Their children help whenever or as much as time permits. Andy shares, “Whether that’s driving a tractor, feeding, recording numbers, or fixing a tractor. Even if it’s from afar. Everyone in the family has their skill set, and we do a pretty good job of utilizing everyone’s skills and keeping them involved.”

Arlen commends Andy’s wife Dana, a registered nurse, for helping every spare minute she has. He laughs, “I don’t know how my daughter-in-law does it. She teaches Sunday school. She’s a nurse at church camps in the summer. She puts a lot into the community and still finds time to help on the farm.”

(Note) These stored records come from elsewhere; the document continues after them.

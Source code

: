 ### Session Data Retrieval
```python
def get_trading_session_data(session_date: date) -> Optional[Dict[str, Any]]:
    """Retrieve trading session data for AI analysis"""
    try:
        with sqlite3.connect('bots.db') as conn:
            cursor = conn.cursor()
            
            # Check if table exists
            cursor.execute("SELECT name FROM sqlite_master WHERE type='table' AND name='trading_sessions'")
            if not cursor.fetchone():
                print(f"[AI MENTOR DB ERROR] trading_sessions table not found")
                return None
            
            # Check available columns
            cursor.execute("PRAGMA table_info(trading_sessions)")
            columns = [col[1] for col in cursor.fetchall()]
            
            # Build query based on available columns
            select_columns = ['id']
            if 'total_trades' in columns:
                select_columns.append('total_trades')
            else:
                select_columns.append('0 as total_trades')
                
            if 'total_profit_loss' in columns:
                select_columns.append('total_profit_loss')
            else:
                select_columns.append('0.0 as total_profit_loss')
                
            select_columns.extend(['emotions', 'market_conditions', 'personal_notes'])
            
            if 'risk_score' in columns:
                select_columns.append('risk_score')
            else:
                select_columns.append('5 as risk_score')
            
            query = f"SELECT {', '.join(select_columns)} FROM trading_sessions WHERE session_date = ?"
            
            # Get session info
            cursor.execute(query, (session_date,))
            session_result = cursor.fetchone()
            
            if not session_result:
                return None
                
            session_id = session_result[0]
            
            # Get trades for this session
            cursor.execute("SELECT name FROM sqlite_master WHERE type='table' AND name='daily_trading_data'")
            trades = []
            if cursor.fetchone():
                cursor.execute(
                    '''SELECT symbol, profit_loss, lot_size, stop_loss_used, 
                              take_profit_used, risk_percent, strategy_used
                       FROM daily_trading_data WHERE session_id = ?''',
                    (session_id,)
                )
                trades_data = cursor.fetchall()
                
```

Andy and Dana have two children, Kiley and Lincoln. Nick and his wife, Danielle, both spend many hours on the farm, and have one son, Ean. Klayton and his wife, Kayla, are the parents of Emily, Addisyn, and Bryan, who love visiting the farm to ride tractors and see the cows.

The fall feeder calf sale really brings all the families back to the farm to make a successful sale. The youngest generation is already showing an interest in continuing the legacy.

Each generation has made its own impact on the farm. Arlen recalls his father allowing him to incorporate Simmental genetics in the operation, and when Andy wanted to take a lead in the farm, Arlen supported Andy’s decision to invest in reporting data and collecting DNA. Arlen says, “When I went to my father with the idea of going Simmental, he didn’t say no. Our youth is the future. I want Andy and his brothers to be satisfied with what direction our farm is going.”

Andy concludes, “I don’t know what I would do if we weren’t farming. It keeps me close to my roots, especially since I never got the opportunity to know my grandpa, but also it’s a good way of life to raise a family.”